Anti-gay church revels in publicity from Md. trial

? Shirley Phelps-Roper told jurors that she was an angel assigned to speak the truth to earth dwellers, that God hates their evil.

On the witness stand in a U.S. District Courtroom in downtown Baltimore, she explained last week that’s why she picketed the funeral of Matthew Snyder, a 20-year-old Marine from Westminster, Md., who was killed in Iraq in March 2006.

After 33,000 protests over the last 17 years, the Snyder case is thought to be the first individual lawsuit brought against the Phelps family of Topeka, Kan., and their Westboro Baptist Church. The family is seeking unspecified monetary damages in the case for invasion of privacy and intent to inflect emotional distress.

Closing arguments are expected today in the case, which will test the limits of free speech.

Phelps-Roper testified the family pickets military funerals because “we are supposed to be timely and topical.” Noting that Fred Phelps Sr. and his offspring are used to being mocked and scorned, she explained Thursday that the same thing happened to Noah, who preached of a forthcoming flood for 120 years.

“The pattern is always the same,” she said. Asked whether she had any regrets about her actions outside the St.
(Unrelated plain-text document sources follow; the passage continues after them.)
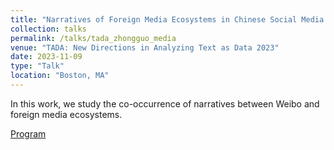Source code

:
 ```yaml
---
title: "Narratives of Foreign Media Ecosystems in Chinese Social Media Discussions of the Russo-Ukrainian Wa"
collection: talks
permalink: /talks/tada_zhongguo_media
venue: "TADA: New Directions in Analyzing Text as Data 2023"
date: 2023-11-09
type: "Talk"
location: "Boston, MA"
---
```


In this work, we study the co-occurrence of narratives between Weibo and foreign media ecosystems.

[Program](https://tada2023.org/assets/program.pdf)



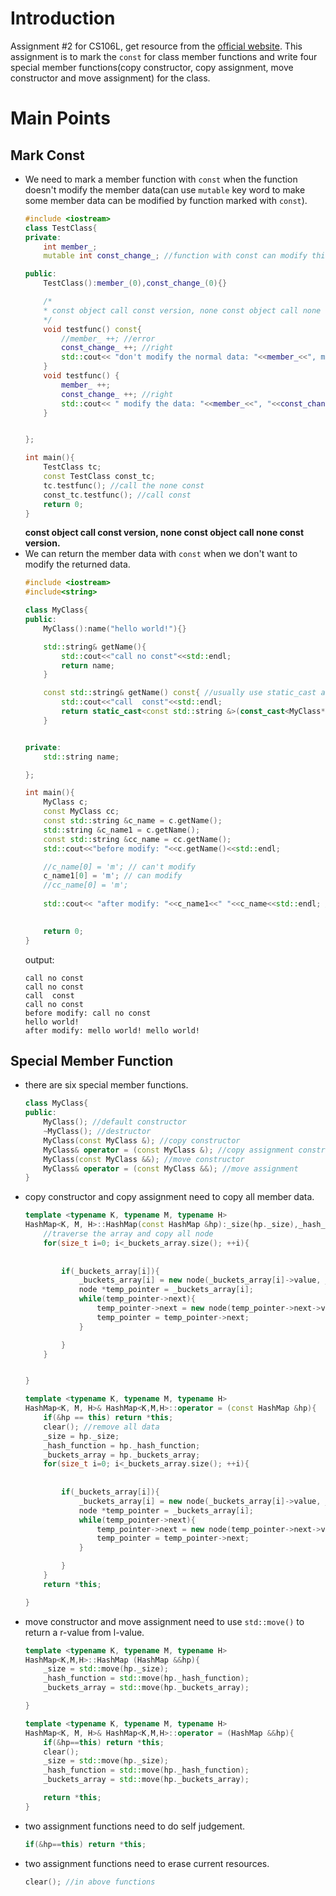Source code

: # Introduction
Assignment #2 for CS106L, get resource from the [official website](http://web.stanford.edu/class/cs106l/assignment2.html). This assignment is to mark the `const` for class member functions and write four special member functions(copy constructor, copy assignment, move constructor and move assignment) for the class.

# Main Points
## Mark Const
- We need to mark a member function with `const` when the function doesn't modify the member data(can use `mutable` key word to make some member data can be modified by function marked with `const`).       
    ```c++
    #include <iostream>
    class TestClass{
    private:
        int member_;
        mutable int const_change_; //function with const can modify this

    public:
        TestClass():member_(0),const_change_(0){}

        /*
        * const object call const version, none const object call none const version
        */
        void testfunc() const{ 
            //member_ ++; //error
            const_change_ ++; //right
            std::cout<< "don't modify the normal data: "<<member_<<", modify the mutable data: "<< const_change_<<std::endl;
        }
        void testfunc() {
            member_ ++;
            const_change_ ++; //right
            std::cout<< " modify the data: "<<member_<<", "<<const_change_<<std::endl;
        }


    };

    int main(){
        TestClass tc;
        const TestClass const_tc;
        tc.testfunc(); //call the none const
        const_tc.testfunc(); //call const
        return 0;
    }   

    ```
    **const object call const version, none const object call none const version.**
- We can return the member data with `const` when we don't want to modify the returned data.
    ```c++
    #include <iostream>
    #include<string>

    class MyClass{
    public:
        MyClass():name("hello world!"){}

        std::string& getName(){
            std::cout<<"call no const"<<std::endl;
            return name; 
        }

        const std::string& getName() const{ //usually use static_cast and none const version to realize the const version.
            std::cout<<"call  const"<<std::endl;
            return static_cast<const std::string &>(const_cast<MyClass*>(this)->getName());
        }


    private:
        std::string name;

    };

    int main(){
        MyClass c;
        const MyClass cc;
        const std::string &c_name = c.getName();
        std::string &c_name1 = c.getName();
        const std::string &cc_name = cc.getName();
        std::cout<<"before modify: "<<c.getName()<<std::endl;

        //c_name[0] = 'm'; // can't modify
        c_name1[0] = 'm'; // can modify
        //cc_name[0] = 'm';
        
        std::cout<< "after modify: "<<c_name1<<" "<<c_name<<std::endl; //c_name1 and c_name is same

        
        return 0; 
    }
    ```
    output:
    ```
    call no const
    call no const
    call  const
    call no const
    before modify: call no const
    hello world!
    after modify: mello world! mello world!
    ```

## Special Member Function
- there are six special member functions.   
    ```c++
    class MyClass{
    public:
        MyClass(); //default constructor
        ~MyClass(); //destructor
        MyClass(const MyClass &); //copy constructor
        MyClass& operator = (const MyClass &); //copy assignment constructor
        MyClass(const MyClass &&); //move constructor
        MyClass& operator = (const MyClass &&); //move assignment 
    }

    ```
- copy constructor and copy assignment need to copy all member data.
    ```c++
    template <typename K, typename M, typename H>
    HashMap<K, M, H>::HashMap(const HashMap &hp):_size(hp._size),_hash_function(hp._hash_function),_buckets_array(hp._buckets_array){
        //traverse the array and copy all node
        for(size_t i=0; i<_buckets_array.size(); ++i){
            
            
            if(_buckets_array[i]){
                _buckets_array[i] = new node(_buckets_array[i]->value, _buckets_array[i]->next);
                node *temp_pointer = _buckets_array[i];
                while(temp_pointer->next){
                    temp_pointer->next = new node(temp_pointer->next->value, temp_pointer->next->next);
                    temp_pointer = temp_pointer->next;
                }

            }
        }


    }

    template <typename K, typename M, typename H>
    HashMap<K, M, H>& HashMap<K,M,H>::operator = (const HashMap &hp){
        if(&hp == this) return *this;
        clear(); //remove all data
        _size = hp._size;
        _hash_function = hp._hash_function;
        _buckets_array = hp._buckets_array;
        for(size_t i=0; i<_buckets_array.size(); ++i){
            
            
            if(_buckets_array[i]){
                _buckets_array[i] = new node(_buckets_array[i]->value, _buckets_array[i]->next);
                node *temp_pointer = _buckets_array[i];
                while(temp_pointer->next){
                    temp_pointer->next = new node(temp_pointer->next->value, temp_pointer->next->next);
                    temp_pointer = temp_pointer->next;
                }

            }
        }
        return *this;

    }
    ```
- move constructor and move assignment need to use `std::move()` to return a r-value from l-value.
    ```c++
    template <typename K, typename M, typename H>
    HashMap<K,M,H>::HashMap (HashMap &&hp){
        _size = std::move(hp._size);
        _hash_function = std::move(hp._hash_function);
        _buckets_array = std::move(hp._buckets_array);

    }

    template <typename K, typename M, typename H>
    HashMap<K, M, H>& HashMap<K,M,H>::operator = (HashMap &&hp){
        if(&hp==this) return *this;
        clear();
        _size = std::move(hp._size);
        _hash_function = std::move(hp._hash_function);
        _buckets_array = std::move(hp._buckets_array);

        return *this;
    }

    ```
- two assignment functions need to do self judgement.
    ```c++
    if(&hp==this) return *this;
    ```
- two assignment functions need to erase current resources.
    ```c++
    clear(); //in above functions
    ```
John Catholic Church, she replied: “If I was sorry, I would not have done it.” She said God had killed Snyder so his servants could preach how the young Marine had gone to fight for “the United States of Sodom, a filthy country,” which has institutionalized sodomy and represents all things evil and wicked.

Albert Snyder told jurors last week that he regarded many of the signs at his son’s funerals as personal attacks and that seeing them made him sick to his stomach, according to The Associated Press. He referred to the protesters as “a bunch of clowns” and said his family should have had the right to bury Matthew with dignity.

It is a busy and rewarding time for the notorious Phelps family, which is reveling in the spotlight of the trial. On Saturday alone, members the Kansas family demonstrated at the funerals of three soldiers in Ottawa, Kan., Lone Pine, Calif., and Belchertown, Mass. They also protested that day at the funeral of a Maryland state trooper. Tuesday, they plan to protest at a funeral of a slain staff sergeant in Plano, Texas.

As Phelps-Roper was testifying Thursday, one of her 12 siblings was continuing the family business outside the gate of the U.S. Naval Academy in nearby Annapolis.

When Jonathan Phelps was asked how an unfavorable jury verdict would affect the family’s activities, he said, “Let me think about that. It takes me about a nanosecond. Zilcho.

“Let me put it to you this way: How much money you think it takes to pay for an ad that says ‘God hates fags’ in the Baltimore Sun?” he asked. “I’ve never bought any advertising, but it takes big bucks from what I’ve heard.”

But the free news coverage of the case spreads their word that America’s doomed.

“Thank God for dead soldiers,” he said, referring to one of the family’s favorite signs. “I mean, I can’t get to as many locations that one of those stories is going to cover for me. So it’s a beautiful preaching opportunity. Wonderful.”

That particular sign came up when Snyder testified that he thought about it daily. “I see that sign when I lay in bed.”

Maj. Terry Callis, a military chaplain who provides grief counseling, testified that Albert Snyder was traumatized by the death of his son and that the trauma was exacerbated by the protest. He said Albert Snyder saw the coverage of the protest on television and that “the events seemed to overshadow the funeral,” making it hard for him to complete the grieving process.

Fred Phelps also testified and was questioned by the judge about the graphic nature of some of the signs, which could be seen by children. He said it was irrelevant.

The defense attorney noted that the protest was 1,000 feet away from the church because Maryland, like many states, has tried to deal with the Phelpses with legal restrictions. Judge Richard Bennett told the jury that limits to free speech exist and that some actions can be deemed so offensive and outrageous that they do not qualify for protection.